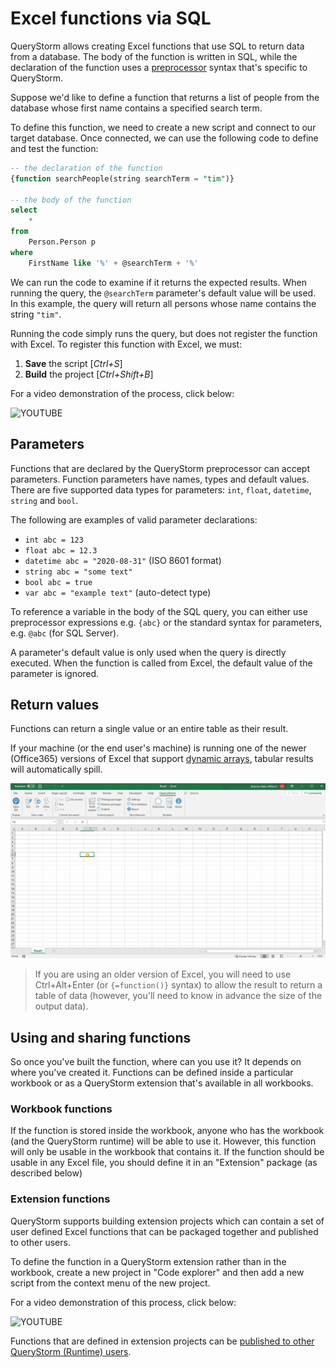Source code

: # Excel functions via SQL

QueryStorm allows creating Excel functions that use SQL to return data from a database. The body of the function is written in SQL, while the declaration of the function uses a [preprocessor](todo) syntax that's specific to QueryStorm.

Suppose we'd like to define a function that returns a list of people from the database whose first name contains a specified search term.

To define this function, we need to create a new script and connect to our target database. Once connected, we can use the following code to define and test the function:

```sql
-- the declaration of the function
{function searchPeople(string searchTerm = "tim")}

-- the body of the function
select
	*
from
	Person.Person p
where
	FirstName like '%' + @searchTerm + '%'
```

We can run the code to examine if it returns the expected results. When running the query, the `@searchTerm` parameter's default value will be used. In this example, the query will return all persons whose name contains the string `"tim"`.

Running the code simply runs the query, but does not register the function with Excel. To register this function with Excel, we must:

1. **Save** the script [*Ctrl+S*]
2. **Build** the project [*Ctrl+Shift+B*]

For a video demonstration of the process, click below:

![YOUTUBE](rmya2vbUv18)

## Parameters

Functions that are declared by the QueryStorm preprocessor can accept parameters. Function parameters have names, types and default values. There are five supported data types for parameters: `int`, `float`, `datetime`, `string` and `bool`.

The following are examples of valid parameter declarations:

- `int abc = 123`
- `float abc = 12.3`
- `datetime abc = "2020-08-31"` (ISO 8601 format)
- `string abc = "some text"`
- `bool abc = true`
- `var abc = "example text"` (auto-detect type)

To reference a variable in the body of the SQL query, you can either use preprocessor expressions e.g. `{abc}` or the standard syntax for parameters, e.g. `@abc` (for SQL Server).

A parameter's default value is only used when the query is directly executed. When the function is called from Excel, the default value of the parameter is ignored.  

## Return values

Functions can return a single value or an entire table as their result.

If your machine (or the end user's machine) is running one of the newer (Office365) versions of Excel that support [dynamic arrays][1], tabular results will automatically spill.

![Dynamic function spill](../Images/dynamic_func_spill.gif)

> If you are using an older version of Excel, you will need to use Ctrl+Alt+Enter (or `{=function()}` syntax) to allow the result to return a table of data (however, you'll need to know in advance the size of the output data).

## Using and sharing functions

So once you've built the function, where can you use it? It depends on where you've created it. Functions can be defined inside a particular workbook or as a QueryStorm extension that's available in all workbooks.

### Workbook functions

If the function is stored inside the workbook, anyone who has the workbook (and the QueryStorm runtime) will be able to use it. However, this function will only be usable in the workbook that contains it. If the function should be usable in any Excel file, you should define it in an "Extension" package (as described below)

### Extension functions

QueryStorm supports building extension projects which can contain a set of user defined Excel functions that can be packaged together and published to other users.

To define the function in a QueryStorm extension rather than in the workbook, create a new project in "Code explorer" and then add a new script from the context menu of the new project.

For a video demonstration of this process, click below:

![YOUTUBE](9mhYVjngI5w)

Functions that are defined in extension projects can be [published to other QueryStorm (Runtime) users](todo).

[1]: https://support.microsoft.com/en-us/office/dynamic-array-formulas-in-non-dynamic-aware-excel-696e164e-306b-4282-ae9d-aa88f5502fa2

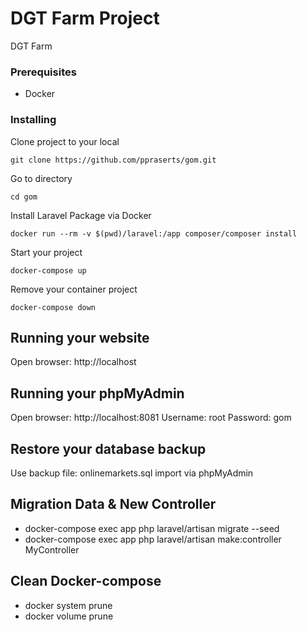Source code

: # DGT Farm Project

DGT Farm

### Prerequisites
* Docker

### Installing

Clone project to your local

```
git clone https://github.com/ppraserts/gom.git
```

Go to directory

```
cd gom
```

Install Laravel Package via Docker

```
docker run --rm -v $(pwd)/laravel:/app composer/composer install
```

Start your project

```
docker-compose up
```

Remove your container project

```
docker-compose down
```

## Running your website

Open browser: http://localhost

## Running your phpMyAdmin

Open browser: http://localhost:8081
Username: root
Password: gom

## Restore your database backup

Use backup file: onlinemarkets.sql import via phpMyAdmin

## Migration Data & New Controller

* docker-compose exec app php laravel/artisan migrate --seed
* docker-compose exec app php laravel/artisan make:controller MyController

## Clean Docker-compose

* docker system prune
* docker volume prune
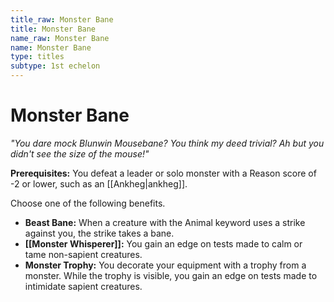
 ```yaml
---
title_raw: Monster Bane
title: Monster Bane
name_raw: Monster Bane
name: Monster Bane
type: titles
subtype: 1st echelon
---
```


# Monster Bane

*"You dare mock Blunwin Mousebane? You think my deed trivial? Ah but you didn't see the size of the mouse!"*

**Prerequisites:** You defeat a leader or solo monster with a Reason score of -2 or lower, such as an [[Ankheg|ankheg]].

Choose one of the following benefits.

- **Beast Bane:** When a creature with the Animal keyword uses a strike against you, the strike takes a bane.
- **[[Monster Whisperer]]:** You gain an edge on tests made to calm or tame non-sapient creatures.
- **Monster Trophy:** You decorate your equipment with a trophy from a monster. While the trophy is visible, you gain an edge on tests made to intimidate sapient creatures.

#####

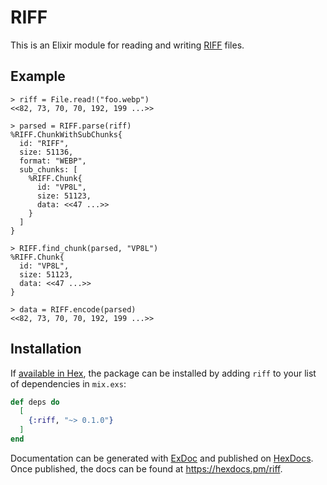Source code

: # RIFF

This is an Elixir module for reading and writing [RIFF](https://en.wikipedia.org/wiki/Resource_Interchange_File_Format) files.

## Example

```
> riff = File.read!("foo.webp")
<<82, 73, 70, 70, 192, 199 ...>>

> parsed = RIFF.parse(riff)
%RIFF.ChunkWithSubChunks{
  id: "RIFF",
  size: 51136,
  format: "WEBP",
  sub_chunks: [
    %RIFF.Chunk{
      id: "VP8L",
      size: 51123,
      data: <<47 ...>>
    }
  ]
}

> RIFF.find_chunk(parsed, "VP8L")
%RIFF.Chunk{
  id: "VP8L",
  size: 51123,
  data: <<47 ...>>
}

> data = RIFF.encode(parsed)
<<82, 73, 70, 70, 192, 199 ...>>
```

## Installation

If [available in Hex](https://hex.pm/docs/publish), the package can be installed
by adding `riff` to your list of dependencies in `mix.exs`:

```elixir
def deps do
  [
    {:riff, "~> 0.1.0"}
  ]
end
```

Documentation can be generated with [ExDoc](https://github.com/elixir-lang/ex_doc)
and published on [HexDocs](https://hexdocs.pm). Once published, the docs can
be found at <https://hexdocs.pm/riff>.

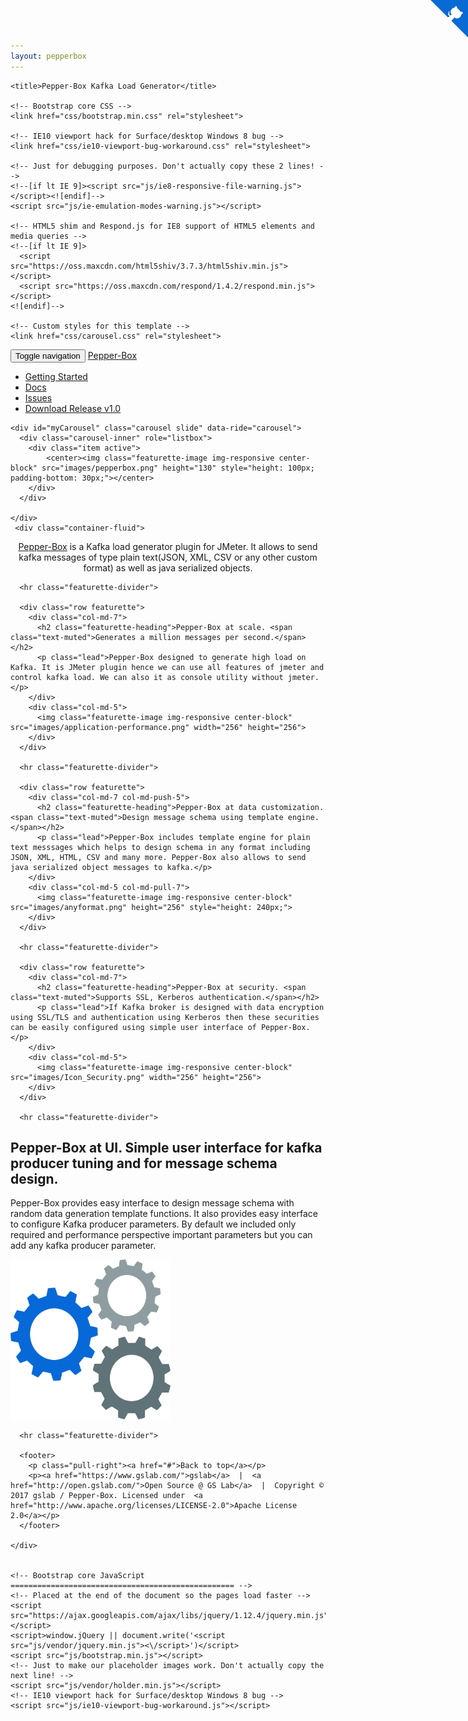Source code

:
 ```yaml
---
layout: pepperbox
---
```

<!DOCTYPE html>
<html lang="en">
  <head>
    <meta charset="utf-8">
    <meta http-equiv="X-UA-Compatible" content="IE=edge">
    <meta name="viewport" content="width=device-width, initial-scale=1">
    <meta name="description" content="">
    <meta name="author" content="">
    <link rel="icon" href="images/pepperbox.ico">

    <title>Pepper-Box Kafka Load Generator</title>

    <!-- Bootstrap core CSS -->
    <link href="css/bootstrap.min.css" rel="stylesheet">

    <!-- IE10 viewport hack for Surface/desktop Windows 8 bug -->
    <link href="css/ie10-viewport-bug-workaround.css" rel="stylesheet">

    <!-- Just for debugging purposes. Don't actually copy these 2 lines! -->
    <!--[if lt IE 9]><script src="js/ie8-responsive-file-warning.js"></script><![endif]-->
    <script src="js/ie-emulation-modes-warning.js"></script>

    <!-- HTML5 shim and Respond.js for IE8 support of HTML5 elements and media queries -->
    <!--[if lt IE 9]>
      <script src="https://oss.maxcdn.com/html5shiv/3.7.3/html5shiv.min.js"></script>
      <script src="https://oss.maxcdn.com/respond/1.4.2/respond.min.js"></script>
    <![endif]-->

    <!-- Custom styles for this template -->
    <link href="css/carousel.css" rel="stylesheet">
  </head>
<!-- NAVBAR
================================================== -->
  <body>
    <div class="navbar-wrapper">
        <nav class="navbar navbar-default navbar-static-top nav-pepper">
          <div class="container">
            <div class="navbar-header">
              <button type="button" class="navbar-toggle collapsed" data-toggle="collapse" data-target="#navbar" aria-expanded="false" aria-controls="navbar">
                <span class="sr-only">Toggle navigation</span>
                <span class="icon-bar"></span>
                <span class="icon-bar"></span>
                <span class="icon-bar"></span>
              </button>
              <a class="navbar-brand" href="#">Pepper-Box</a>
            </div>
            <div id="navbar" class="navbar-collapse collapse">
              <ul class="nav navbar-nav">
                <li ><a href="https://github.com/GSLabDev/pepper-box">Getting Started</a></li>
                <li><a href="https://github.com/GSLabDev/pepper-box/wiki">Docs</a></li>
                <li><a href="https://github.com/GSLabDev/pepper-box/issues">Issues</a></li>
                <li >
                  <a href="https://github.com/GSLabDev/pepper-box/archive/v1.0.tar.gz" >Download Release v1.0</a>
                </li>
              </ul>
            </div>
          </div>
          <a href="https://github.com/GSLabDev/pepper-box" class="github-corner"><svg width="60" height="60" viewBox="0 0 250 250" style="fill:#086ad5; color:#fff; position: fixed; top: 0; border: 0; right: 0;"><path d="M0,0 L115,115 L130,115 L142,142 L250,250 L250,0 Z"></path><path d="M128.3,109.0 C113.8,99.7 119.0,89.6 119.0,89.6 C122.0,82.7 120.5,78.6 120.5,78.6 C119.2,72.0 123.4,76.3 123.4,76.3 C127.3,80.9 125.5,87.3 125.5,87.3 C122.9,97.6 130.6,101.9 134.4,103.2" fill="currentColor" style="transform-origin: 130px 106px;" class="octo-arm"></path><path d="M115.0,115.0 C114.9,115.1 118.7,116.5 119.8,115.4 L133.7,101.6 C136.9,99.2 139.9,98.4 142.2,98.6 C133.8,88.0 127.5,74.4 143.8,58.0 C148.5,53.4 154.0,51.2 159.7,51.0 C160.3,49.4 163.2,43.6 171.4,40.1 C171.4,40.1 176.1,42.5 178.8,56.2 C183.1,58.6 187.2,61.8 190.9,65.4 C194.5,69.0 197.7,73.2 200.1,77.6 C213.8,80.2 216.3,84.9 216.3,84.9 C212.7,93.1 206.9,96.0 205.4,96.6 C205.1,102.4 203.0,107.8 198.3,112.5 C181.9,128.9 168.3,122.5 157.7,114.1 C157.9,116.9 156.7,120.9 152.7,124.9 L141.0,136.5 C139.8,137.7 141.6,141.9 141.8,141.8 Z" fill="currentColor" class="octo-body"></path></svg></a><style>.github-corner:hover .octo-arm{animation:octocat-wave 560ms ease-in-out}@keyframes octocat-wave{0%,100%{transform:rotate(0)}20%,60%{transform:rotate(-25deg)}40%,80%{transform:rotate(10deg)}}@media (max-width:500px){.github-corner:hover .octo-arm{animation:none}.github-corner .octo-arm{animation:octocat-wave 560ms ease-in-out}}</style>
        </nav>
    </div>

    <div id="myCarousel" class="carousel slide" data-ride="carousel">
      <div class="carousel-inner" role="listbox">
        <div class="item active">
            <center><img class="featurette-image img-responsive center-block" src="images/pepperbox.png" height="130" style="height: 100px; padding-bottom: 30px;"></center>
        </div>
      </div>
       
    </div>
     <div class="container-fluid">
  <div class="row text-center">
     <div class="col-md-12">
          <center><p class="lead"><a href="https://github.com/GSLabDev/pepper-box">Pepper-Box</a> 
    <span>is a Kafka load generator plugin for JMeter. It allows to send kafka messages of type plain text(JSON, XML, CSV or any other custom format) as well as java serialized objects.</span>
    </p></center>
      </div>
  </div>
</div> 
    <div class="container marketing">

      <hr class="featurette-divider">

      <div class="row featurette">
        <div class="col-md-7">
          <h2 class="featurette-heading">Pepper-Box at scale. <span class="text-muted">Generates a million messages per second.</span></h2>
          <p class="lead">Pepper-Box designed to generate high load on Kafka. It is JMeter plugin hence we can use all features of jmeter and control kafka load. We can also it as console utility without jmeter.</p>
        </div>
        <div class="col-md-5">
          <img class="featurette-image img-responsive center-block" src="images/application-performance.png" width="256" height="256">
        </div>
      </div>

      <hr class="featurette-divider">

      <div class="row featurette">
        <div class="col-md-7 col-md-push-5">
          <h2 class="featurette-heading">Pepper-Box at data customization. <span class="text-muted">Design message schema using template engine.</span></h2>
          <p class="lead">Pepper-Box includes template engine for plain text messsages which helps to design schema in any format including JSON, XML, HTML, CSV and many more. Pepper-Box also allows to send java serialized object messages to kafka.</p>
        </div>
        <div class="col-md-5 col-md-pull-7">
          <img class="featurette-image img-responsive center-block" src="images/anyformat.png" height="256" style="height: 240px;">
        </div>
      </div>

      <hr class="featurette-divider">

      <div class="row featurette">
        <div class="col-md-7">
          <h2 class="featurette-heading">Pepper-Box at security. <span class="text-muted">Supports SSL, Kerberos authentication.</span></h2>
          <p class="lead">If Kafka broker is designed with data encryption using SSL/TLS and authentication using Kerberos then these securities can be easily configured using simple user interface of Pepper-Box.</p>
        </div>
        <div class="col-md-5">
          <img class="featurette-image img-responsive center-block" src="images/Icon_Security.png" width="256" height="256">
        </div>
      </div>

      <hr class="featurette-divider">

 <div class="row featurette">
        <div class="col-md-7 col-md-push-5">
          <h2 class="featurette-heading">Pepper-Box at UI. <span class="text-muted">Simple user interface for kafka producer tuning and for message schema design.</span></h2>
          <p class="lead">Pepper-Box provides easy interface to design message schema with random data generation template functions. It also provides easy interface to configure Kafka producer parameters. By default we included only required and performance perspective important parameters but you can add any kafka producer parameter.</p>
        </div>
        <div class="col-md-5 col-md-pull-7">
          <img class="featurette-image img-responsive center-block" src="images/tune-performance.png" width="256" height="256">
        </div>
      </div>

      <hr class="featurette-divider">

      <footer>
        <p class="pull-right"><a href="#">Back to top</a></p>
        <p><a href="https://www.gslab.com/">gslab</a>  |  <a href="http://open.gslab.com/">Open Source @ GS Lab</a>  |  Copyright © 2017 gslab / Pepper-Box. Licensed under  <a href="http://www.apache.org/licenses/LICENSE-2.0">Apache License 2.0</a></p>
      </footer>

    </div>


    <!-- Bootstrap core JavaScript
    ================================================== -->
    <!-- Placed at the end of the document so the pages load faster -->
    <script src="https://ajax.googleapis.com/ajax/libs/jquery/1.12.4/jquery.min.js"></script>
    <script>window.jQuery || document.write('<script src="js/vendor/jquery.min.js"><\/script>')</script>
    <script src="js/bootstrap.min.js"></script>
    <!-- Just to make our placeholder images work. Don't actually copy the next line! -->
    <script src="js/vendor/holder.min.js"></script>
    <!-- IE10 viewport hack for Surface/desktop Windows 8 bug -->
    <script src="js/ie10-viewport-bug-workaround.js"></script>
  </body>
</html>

#####

--- TASK STATEMENT ---
If the word "schema" appears in a line above, copy that line.

--- REPLY ---
          <h2 class="featurette-heading">Pepper-Box at data customization. <span class="text-muted">Design message schema using template engine.</span></h2>
          <p class="lead">Pepper-Box includes template engine for plain text messsages which helps to design schema in any format including JSON, XML, HTML, CSV and many more. Pepper-Box also allows to send java serialized object messages to kafka.</p>
          <h2 class="featurette-heading">Pepper-Box at UI. <span class="text-muted">Simple user interface for kafka producer tuning and for message schema design.</span></h2>
          <p class="lead">Pepper-Box provides easy interface to design message schema with random data generation template functions. It also provides easy interface to configure Kafka producer parameters. By default we included only required and performance perspective important parameters but you can add any kafka producer parameter.</p>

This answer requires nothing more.